The Fifth Amendment privilege protects a person who invokes it from self-accusation; but when he seeks a license at the hands of an agency acting under the standard of the public interest, and information substantially relevant to that standard is withheld under the privilege, as may be done, the need for the information and the cooperation of the applicant with respect to it remains. The agency cannot be required to act without the information.5 To hold otherwise would carry the privilege beyond its purpose. While its invocation may not be considered ground for disqualification, for the privilege is available to the innocent as well as to the non-innocent, the lack of relevant information which follows in the wake of its assertion leaves a gap in data which the applicant can supply. The effect is the same whether the refusal to supply it is based on the Fifth Amendment or on an unfounded claim under the Fourteenth Amendment.

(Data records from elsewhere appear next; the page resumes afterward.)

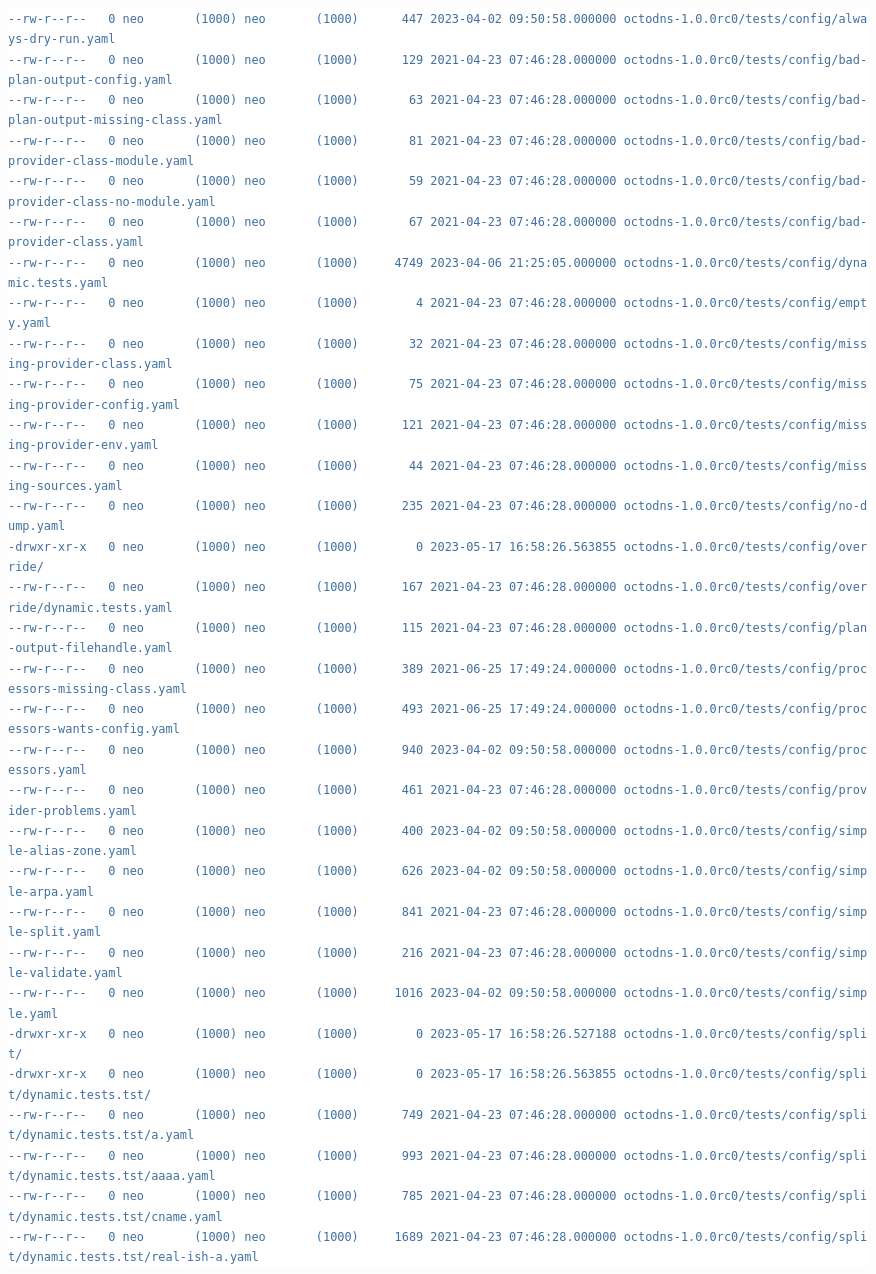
 ```diff
--rw-r--r--   0 neo       (1000) neo       (1000)      447 2023-04-02 09:50:58.000000 octodns-1.0.0rc0/tests/config/always-dry-run.yaml
--rw-r--r--   0 neo       (1000) neo       (1000)      129 2021-04-23 07:46:28.000000 octodns-1.0.0rc0/tests/config/bad-plan-output-config.yaml
--rw-r--r--   0 neo       (1000) neo       (1000)       63 2021-04-23 07:46:28.000000 octodns-1.0.0rc0/tests/config/bad-plan-output-missing-class.yaml
--rw-r--r--   0 neo       (1000) neo       (1000)       81 2021-04-23 07:46:28.000000 octodns-1.0.0rc0/tests/config/bad-provider-class-module.yaml
--rw-r--r--   0 neo       (1000) neo       (1000)       59 2021-04-23 07:46:28.000000 octodns-1.0.0rc0/tests/config/bad-provider-class-no-module.yaml
--rw-r--r--   0 neo       (1000) neo       (1000)       67 2021-04-23 07:46:28.000000 octodns-1.0.0rc0/tests/config/bad-provider-class.yaml
--rw-r--r--   0 neo       (1000) neo       (1000)     4749 2023-04-06 21:25:05.000000 octodns-1.0.0rc0/tests/config/dynamic.tests.yaml
--rw-r--r--   0 neo       (1000) neo       (1000)        4 2021-04-23 07:46:28.000000 octodns-1.0.0rc0/tests/config/empty.yaml
--rw-r--r--   0 neo       (1000) neo       (1000)       32 2021-04-23 07:46:28.000000 octodns-1.0.0rc0/tests/config/missing-provider-class.yaml
--rw-r--r--   0 neo       (1000) neo       (1000)       75 2021-04-23 07:46:28.000000 octodns-1.0.0rc0/tests/config/missing-provider-config.yaml
--rw-r--r--   0 neo       (1000) neo       (1000)      121 2021-04-23 07:46:28.000000 octodns-1.0.0rc0/tests/config/missing-provider-env.yaml
--rw-r--r--   0 neo       (1000) neo       (1000)       44 2021-04-23 07:46:28.000000 octodns-1.0.0rc0/tests/config/missing-sources.yaml
--rw-r--r--   0 neo       (1000) neo       (1000)      235 2021-04-23 07:46:28.000000 octodns-1.0.0rc0/tests/config/no-dump.yaml
-drwxr-xr-x   0 neo       (1000) neo       (1000)        0 2023-05-17 16:58:26.563855 octodns-1.0.0rc0/tests/config/override/
--rw-r--r--   0 neo       (1000) neo       (1000)      167 2021-04-23 07:46:28.000000 octodns-1.0.0rc0/tests/config/override/dynamic.tests.yaml
--rw-r--r--   0 neo       (1000) neo       (1000)      115 2021-04-23 07:46:28.000000 octodns-1.0.0rc0/tests/config/plan-output-filehandle.yaml
--rw-r--r--   0 neo       (1000) neo       (1000)      389 2021-06-25 17:49:24.000000 octodns-1.0.0rc0/tests/config/processors-missing-class.yaml
--rw-r--r--   0 neo       (1000) neo       (1000)      493 2021-06-25 17:49:24.000000 octodns-1.0.0rc0/tests/config/processors-wants-config.yaml
--rw-r--r--   0 neo       (1000) neo       (1000)      940 2023-04-02 09:50:58.000000 octodns-1.0.0rc0/tests/config/processors.yaml
--rw-r--r--   0 neo       (1000) neo       (1000)      461 2021-04-23 07:46:28.000000 octodns-1.0.0rc0/tests/config/provider-problems.yaml
--rw-r--r--   0 neo       (1000) neo       (1000)      400 2023-04-02 09:50:58.000000 octodns-1.0.0rc0/tests/config/simple-alias-zone.yaml
--rw-r--r--   0 neo       (1000) neo       (1000)      626 2023-04-02 09:50:58.000000 octodns-1.0.0rc0/tests/config/simple-arpa.yaml
--rw-r--r--   0 neo       (1000) neo       (1000)      841 2021-04-23 07:46:28.000000 octodns-1.0.0rc0/tests/config/simple-split.yaml
--rw-r--r--   0 neo       (1000) neo       (1000)      216 2021-04-23 07:46:28.000000 octodns-1.0.0rc0/tests/config/simple-validate.yaml
--rw-r--r--   0 neo       (1000) neo       (1000)     1016 2023-04-02 09:50:58.000000 octodns-1.0.0rc0/tests/config/simple.yaml
-drwxr-xr-x   0 neo       (1000) neo       (1000)        0 2023-05-17 16:58:26.527188 octodns-1.0.0rc0/tests/config/split/
-drwxr-xr-x   0 neo       (1000) neo       (1000)        0 2023-05-17 16:58:26.563855 octodns-1.0.0rc0/tests/config/split/dynamic.tests.tst/
--rw-r--r--   0 neo       (1000) neo       (1000)      749 2021-04-23 07:46:28.000000 octodns-1.0.0rc0/tests/config/split/dynamic.tests.tst/a.yaml
--rw-r--r--   0 neo       (1000) neo       (1000)      993 2021-04-23 07:46:28.000000 octodns-1.0.0rc0/tests/config/split/dynamic.tests.tst/aaaa.yaml
--rw-r--r--   0 neo       (1000) neo       (1000)      785 2021-04-23 07:46:28.000000 octodns-1.0.0rc0/tests/config/split/dynamic.tests.tst/cname.yaml
--rw-r--r--   0 neo       (1000) neo       (1000)     1689 2021-04-23 07:46:28.000000 octodns-1.0.0rc0/tests/config/split/dynamic.tests.tst/real-ish-a.yaml
```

Dismissal of an application for refusal of the applicant to fill the informational gap leads to an unhappy result. For it attaches significance to exercise of the privilege, and exerts pressure upon the applicant to waive it. Yet, on the other hand, there remains the inability of the Commission to obtain his help in supplying relevant information available to him. He applies for the license. The Commission cannot be required to act on his application without the relevant light he can supply and which the Commission is authorized to seek. It seems to us, therefore, that the failure to supply that light, though by resort to the privilege, is cause for dismissal of the application as incomplete in significant respects. This is not an entirely satisfactory solution of the problem. For the application is lost when resort is had to the privilege. The application is sacrificed though the privilege is preserved. To save both seems impossible. The choice is that of the applicant. Although no implication of guilt attaches to use of the privilege, other and indirect consequences are not altogether avoided. We are constrained to hold that this is the result we must accept, assuming the correctness of our Borrow decision that the questions were authorized and relevant. See Kimm v. Rosenberg, 363 U.S. 405, 80 S.Ct. 1139, 4 L.Ed.2d 1299 (1960); Orloff v. Willoughby, 345 U.S. 83 particularly at 91, 73 S.Ct. 534, 97 L. Ed. 842 (1953).

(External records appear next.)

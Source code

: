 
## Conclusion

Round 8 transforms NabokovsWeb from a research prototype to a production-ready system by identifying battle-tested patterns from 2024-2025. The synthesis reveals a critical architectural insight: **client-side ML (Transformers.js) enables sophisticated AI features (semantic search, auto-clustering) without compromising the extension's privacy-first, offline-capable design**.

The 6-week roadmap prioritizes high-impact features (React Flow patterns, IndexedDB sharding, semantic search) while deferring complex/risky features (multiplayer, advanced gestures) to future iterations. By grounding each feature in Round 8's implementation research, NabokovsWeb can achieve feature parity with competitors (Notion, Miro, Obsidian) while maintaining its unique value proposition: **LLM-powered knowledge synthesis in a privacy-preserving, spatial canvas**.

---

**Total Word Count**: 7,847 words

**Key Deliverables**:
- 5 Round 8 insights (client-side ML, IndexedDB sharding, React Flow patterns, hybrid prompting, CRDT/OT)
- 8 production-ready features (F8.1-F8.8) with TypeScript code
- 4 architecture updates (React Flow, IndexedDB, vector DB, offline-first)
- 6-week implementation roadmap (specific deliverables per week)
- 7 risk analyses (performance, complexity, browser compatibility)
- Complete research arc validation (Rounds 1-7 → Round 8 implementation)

In pertinent part this statute reads as follows:

"Except as otherwise provided in this chapter, the Commission from time to time, as public convenience, interest, or necessity requires, shall * * *

"(l) Have authority to prescribe the qualifications of station operators, to classify them according to the duties to be performed, to fix the forms of such licenses, and to issue them to such citizens or nationals of the United States as the Commission finds qualified * * *. 47 U.S.C. § 303.


Failure to prosecute an application, or failure to respond to official correspondence or request for additional information, will be cause for dismissal. * * * 47 C.F.R. § 1.71(d)

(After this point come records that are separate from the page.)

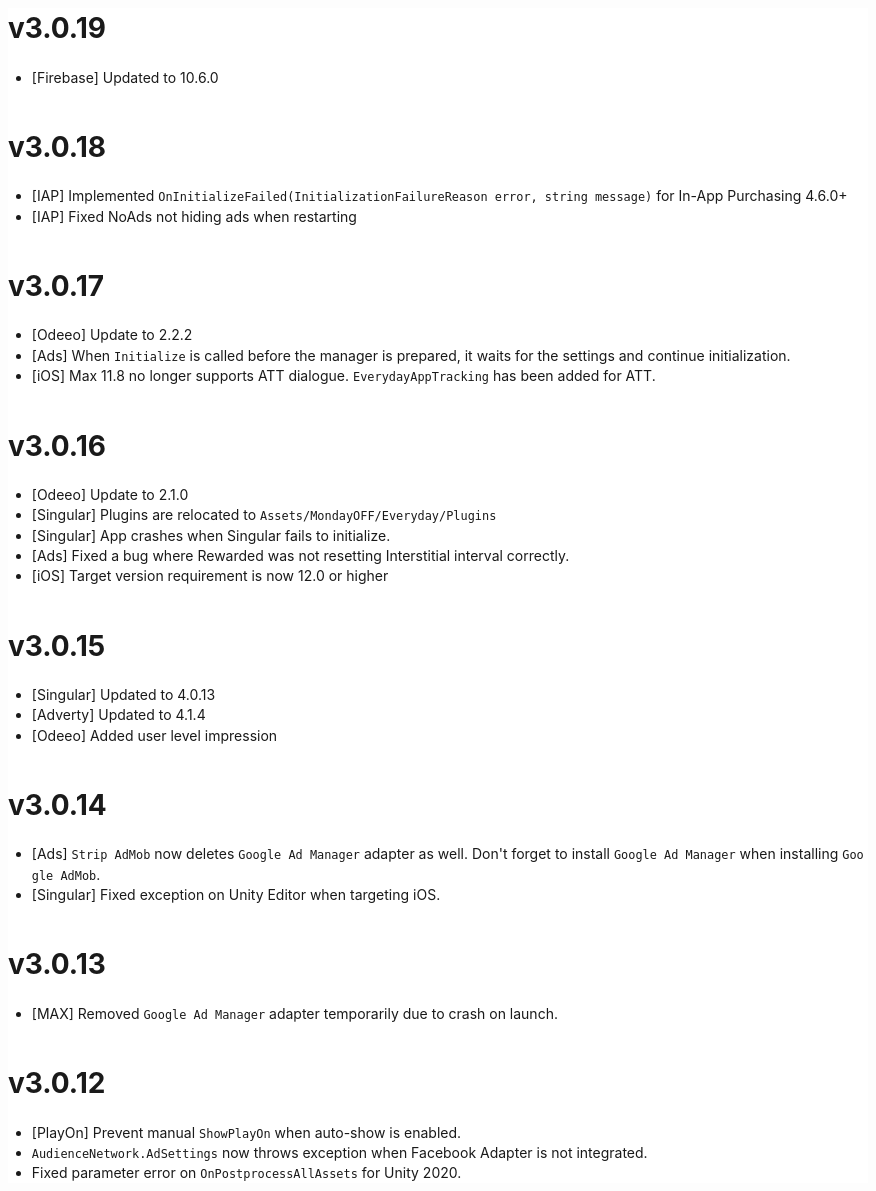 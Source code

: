 # v3.0.19

- [Firebase] Updated to 10.6.0

# v3.0.18

- [IAP] Implemented `OnInitializeFailed(InitializationFailureReason error, string message)` for In-App Purchasing 4.6.0+
- [IAP] Fixed NoAds not hiding ads when restarting

# v3.0.17

- [Odeeo] Update to 2.2.2
- [Ads] When `Initialize` is called before the manager is prepared, it waits for the settings and continue initialization.
- [iOS] Max 11.8 no longer supports ATT dialogue. `EverydayAppTracking` has been added for ATT.

# v3.0.16

- [Odeeo] Update to 2.1.0
- [Singular] Plugins are relocated to `Assets/MondayOFF/Everyday/Plugins`
- [Singular] App crashes when Singular fails to initialize.
- [Ads] Fixed a bug where Rewarded was not resetting Interstitial interval correctly.
- [iOS] Target version requirement is now 12.0 or higher

# v3.0.15

- [Singular] Updated to 4.0.13
- [Adverty] Updated to 4.1.4
- [Odeeo] Added user level impression

# v3.0.14

- [Ads] `Strip AdMob` now deletes `Google Ad Manager` adapter as well. Don't forget to install `Google Ad Manager` when installing `Google AdMob`.
- [Singular] Fixed exception on Unity Editor when targeting iOS.

# v3.0.13

- [MAX] Removed `Google Ad Manager` adapter temporarily due to crash on launch.

# v3.0.12

- [PlayOn] Prevent manual `ShowPlayOn` when auto-show is enabled.
- `AudienceNetwork.AdSettings` now throws exception when Facebook Adapter is not integrated.
- Fixed parameter error on `OnPostprocessAllAssets` for Unity 2020.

The wording of this rule, 47 C.F.R. § 1.506(b), is the same as that of 1.71(d) set out in note 2,supra.


Appellants also argue in respect to Konigsberg that the license there involved was one to practice law for which good character has traditionally been regarded as pertinent. This argument goes to matters we have said were decided in Borrow, supra, and which we do not reconsider


Nor can the Commission, it seems to us, be required to come forward with evidence against the applicants before a license may be withheld, as has been suggested in argument. Such a contention implies that the licensing procedure is in actuality a proceeding against the applicants or at least one in the nature of an action between adverse parties


BAZELON, Chief Judge (concurring).


Were we writing on a clean slate, I would hold — for the reasons given in Judge Washington's dissenting opinion in Borrow v. Federal Communications Comm'n, 109 U.S.App.D.C. 224, 228, 285 F.2d 666, 670, cert. denied, 364 U.S. 892, 81 S.Ct. 223, 5 L.Ed.2d 188 (1960) — that the Federal Communications Commission has not been authorized to inquire into the political beliefs or affiliations of license applicants. But the court's decision there is controlling on that issue. Given the Commission's power so to inquire, the applicant's reason for refusing to respond becomes irrelevant. I therefore concur.